§ **Exercise aim**:
The records follow. Filter them to the lines that hold "changes".

[Excerpts from a dataset]
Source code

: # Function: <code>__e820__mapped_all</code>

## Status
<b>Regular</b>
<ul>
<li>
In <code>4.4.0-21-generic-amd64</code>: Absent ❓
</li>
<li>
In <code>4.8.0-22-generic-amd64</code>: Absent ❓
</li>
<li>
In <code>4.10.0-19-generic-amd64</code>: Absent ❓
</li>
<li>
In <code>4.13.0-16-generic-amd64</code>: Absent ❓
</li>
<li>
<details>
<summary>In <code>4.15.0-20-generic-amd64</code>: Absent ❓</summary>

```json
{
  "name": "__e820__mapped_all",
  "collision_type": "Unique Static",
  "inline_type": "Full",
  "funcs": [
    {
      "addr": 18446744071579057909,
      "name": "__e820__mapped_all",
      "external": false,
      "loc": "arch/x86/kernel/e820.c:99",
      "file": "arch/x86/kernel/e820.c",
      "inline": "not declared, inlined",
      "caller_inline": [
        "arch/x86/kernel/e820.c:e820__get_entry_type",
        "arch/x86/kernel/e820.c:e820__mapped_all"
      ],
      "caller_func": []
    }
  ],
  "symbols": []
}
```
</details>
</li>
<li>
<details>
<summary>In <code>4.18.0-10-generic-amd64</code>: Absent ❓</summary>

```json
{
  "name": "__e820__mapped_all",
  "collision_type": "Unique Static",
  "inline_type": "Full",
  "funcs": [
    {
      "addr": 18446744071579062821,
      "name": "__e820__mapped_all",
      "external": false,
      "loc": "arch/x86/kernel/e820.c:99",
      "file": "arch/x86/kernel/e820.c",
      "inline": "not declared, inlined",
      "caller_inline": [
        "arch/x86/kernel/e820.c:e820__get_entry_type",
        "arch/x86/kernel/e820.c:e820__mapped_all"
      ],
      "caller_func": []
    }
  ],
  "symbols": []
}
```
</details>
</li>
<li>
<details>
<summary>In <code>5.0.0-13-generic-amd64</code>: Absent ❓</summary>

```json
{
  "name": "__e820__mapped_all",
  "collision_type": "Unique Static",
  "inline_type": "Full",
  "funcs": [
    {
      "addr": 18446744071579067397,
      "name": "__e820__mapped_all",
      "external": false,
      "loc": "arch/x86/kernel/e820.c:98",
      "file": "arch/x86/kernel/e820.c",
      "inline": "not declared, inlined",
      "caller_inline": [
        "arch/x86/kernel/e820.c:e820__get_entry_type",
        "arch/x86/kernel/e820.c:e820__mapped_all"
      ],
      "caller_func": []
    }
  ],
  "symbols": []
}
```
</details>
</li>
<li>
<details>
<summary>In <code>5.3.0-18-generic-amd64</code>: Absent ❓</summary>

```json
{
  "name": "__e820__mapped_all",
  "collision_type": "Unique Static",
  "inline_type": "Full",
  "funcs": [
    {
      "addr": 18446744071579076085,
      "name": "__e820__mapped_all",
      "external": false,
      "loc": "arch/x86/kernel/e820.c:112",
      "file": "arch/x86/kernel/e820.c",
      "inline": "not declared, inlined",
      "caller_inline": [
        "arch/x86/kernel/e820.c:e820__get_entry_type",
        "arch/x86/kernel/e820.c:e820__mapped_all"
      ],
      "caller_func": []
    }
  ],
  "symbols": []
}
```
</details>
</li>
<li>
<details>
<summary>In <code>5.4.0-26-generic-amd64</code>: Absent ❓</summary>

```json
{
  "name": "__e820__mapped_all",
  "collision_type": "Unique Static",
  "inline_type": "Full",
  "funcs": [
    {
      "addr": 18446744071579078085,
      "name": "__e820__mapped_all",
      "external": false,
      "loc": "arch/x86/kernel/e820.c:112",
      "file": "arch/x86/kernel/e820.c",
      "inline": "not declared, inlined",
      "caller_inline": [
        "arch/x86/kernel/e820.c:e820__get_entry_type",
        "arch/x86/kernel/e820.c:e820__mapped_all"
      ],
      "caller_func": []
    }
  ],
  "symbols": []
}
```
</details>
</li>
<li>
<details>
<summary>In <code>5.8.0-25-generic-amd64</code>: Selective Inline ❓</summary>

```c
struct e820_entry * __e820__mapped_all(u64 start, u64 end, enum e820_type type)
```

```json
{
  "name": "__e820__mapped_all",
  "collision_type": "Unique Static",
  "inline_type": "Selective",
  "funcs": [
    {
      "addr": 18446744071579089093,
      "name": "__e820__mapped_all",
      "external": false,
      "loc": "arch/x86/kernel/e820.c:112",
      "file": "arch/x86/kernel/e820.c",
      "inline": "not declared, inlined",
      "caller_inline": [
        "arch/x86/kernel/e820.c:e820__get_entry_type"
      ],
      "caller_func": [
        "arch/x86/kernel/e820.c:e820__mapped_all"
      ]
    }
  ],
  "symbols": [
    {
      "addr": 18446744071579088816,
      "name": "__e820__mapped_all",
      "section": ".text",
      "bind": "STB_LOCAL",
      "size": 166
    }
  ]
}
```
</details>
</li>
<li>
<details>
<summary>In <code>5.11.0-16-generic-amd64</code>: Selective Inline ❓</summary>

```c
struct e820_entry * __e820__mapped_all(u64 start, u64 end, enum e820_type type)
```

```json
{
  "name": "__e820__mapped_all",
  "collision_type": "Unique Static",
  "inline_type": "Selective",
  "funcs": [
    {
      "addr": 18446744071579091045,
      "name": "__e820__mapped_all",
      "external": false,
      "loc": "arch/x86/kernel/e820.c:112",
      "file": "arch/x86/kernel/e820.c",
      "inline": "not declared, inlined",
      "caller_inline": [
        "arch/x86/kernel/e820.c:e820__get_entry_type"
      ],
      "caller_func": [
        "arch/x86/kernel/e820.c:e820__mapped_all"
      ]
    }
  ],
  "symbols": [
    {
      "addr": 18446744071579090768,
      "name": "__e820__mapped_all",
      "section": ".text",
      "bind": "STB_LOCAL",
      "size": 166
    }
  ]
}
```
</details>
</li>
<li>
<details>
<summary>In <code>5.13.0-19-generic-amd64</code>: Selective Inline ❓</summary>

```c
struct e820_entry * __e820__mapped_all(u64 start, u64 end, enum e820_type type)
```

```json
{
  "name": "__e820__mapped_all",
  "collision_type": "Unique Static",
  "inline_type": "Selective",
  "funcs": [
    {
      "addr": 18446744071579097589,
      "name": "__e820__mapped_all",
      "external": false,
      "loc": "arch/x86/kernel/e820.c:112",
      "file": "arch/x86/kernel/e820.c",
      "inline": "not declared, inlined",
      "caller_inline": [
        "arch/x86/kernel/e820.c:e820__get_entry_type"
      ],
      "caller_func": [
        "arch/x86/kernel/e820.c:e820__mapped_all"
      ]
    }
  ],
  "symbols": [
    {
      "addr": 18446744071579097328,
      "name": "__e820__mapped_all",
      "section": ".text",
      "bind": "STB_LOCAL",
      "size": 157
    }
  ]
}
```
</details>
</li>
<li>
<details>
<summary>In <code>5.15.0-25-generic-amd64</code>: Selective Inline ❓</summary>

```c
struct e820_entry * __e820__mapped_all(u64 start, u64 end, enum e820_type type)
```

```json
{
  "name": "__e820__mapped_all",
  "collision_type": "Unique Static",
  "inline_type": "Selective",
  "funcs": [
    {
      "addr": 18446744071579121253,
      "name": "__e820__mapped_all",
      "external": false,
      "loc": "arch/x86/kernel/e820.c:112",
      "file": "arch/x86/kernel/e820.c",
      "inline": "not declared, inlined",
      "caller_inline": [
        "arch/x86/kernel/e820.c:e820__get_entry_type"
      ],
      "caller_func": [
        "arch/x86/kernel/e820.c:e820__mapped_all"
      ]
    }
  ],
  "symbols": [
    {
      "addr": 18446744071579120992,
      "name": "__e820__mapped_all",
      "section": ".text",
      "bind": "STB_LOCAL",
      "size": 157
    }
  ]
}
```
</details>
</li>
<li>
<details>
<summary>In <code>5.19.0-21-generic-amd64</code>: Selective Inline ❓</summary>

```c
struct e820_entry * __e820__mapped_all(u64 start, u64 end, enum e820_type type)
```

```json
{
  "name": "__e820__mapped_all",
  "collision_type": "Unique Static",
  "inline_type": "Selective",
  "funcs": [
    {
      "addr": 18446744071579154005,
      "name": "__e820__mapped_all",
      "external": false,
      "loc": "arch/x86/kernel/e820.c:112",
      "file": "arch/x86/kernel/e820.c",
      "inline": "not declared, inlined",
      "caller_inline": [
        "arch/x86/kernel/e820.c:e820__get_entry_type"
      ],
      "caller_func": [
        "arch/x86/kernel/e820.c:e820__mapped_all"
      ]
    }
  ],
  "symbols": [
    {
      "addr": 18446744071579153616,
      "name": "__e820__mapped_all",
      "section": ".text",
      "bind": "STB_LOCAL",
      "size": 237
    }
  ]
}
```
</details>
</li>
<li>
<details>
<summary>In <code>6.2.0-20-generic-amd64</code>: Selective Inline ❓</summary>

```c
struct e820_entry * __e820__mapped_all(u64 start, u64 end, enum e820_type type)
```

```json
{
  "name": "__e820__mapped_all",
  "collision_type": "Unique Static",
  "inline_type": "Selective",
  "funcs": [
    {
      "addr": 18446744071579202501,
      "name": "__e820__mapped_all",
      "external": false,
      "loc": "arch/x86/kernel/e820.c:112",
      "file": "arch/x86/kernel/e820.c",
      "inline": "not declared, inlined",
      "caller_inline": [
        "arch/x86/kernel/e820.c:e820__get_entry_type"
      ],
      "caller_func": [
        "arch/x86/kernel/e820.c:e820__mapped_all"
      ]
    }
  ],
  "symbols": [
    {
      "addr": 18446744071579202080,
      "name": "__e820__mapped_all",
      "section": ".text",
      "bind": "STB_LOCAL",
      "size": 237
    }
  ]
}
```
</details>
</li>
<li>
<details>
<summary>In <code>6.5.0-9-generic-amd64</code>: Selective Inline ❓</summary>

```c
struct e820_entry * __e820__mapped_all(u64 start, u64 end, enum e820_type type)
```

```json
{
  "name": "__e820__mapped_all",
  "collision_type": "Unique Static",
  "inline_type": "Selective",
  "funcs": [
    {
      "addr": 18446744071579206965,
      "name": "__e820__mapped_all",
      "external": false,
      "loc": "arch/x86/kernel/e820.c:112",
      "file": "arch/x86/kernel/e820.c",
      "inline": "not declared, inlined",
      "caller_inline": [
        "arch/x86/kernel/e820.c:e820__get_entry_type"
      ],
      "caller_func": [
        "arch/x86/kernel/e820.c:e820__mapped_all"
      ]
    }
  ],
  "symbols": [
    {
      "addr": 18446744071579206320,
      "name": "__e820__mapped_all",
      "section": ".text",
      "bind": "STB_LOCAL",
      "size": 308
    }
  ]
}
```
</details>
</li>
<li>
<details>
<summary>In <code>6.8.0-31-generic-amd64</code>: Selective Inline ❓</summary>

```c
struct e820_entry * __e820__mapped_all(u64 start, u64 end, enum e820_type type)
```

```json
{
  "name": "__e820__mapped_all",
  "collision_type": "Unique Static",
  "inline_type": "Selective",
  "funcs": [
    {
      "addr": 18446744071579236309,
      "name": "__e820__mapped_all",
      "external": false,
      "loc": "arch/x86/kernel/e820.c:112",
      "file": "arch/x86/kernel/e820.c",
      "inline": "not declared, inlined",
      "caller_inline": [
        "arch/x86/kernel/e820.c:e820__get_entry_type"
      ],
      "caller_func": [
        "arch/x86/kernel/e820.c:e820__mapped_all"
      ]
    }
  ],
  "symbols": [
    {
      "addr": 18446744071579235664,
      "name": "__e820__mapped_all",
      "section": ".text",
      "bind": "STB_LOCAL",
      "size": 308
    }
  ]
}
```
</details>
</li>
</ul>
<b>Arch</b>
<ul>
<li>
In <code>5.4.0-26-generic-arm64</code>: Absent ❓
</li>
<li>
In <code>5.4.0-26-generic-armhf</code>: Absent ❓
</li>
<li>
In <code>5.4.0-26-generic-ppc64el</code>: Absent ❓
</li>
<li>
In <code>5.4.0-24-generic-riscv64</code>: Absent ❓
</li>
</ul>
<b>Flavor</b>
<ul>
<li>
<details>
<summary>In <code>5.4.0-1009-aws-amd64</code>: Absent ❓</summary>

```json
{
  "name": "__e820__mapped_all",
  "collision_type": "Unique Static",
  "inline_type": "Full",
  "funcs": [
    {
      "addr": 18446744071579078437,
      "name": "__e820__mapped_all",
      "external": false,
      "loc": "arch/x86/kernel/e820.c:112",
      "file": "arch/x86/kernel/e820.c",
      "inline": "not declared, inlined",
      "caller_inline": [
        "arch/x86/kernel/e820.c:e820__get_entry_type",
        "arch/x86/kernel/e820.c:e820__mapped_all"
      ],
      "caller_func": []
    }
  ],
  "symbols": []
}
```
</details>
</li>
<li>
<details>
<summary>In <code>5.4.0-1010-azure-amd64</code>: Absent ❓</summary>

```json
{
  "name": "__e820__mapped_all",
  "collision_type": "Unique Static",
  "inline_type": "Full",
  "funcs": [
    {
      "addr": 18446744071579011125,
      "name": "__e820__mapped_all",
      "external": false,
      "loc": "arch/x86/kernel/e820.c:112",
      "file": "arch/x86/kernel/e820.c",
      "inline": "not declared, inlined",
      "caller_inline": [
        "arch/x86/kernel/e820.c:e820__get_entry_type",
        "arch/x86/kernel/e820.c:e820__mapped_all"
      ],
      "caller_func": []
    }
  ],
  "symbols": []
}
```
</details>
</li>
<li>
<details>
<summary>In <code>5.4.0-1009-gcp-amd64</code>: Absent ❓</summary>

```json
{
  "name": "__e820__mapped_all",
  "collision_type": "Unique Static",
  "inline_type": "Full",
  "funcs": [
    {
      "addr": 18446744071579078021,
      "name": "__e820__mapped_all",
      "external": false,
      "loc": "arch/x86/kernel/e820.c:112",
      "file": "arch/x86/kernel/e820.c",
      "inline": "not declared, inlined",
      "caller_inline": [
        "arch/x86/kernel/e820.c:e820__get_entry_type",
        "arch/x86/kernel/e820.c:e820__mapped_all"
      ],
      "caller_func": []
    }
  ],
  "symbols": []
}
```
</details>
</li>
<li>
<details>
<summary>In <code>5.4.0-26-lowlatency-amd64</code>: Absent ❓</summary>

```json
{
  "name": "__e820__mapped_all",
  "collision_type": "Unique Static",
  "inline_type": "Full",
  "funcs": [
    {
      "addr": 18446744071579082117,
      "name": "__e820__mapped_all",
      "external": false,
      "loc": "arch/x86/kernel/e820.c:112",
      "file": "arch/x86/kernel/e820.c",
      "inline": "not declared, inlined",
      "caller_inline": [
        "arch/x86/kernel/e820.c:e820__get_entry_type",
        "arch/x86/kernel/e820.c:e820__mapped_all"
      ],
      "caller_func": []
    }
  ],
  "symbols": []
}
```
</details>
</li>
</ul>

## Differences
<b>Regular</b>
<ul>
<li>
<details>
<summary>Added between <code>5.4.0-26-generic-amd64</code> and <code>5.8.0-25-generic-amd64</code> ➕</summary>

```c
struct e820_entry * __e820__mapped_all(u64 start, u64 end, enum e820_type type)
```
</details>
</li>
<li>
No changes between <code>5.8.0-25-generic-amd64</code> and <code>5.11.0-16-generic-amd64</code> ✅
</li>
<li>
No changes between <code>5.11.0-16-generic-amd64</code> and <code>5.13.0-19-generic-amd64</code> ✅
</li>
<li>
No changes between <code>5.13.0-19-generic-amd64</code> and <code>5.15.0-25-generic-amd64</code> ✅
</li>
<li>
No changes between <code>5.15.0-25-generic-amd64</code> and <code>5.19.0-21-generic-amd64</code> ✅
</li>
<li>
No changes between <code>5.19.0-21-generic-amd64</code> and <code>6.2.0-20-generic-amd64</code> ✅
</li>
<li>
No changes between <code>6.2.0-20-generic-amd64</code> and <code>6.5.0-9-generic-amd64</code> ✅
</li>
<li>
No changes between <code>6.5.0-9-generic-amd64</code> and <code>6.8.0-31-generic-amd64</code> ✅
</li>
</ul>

§ **The answer**:
No changes between <code>5.8.0-25-generic-amd64</code> and <code>5.11.0-16-generic-amd64</code> ✅
No changes between <code>5.11.0-16-generic-amd64</code> and <code>5.13.0-19-generic-amd64</code> ✅
No changes between <code>5.13.0-19-generic-amd64</code> and <code>5.15.0-25-generic-amd64</code> ✅
No changes between <code>5.15.0-25-generic-amd64</code> and <code>5.19.0-21-generic-amd64</code> ✅
No changes between <code>5.19.0-21-generic-amd64</code> and <code>6.2.0-20-generic-amd64</code> ✅
No changes between <code>6.2.0-20-generic-amd64</code> and <code>6.5.0-9-generic-amd64</code> ✅
No changes between <code>6.5.0-9-generic-amd64</code> and <code>6.8.0-31-generic-amd64</code> ✅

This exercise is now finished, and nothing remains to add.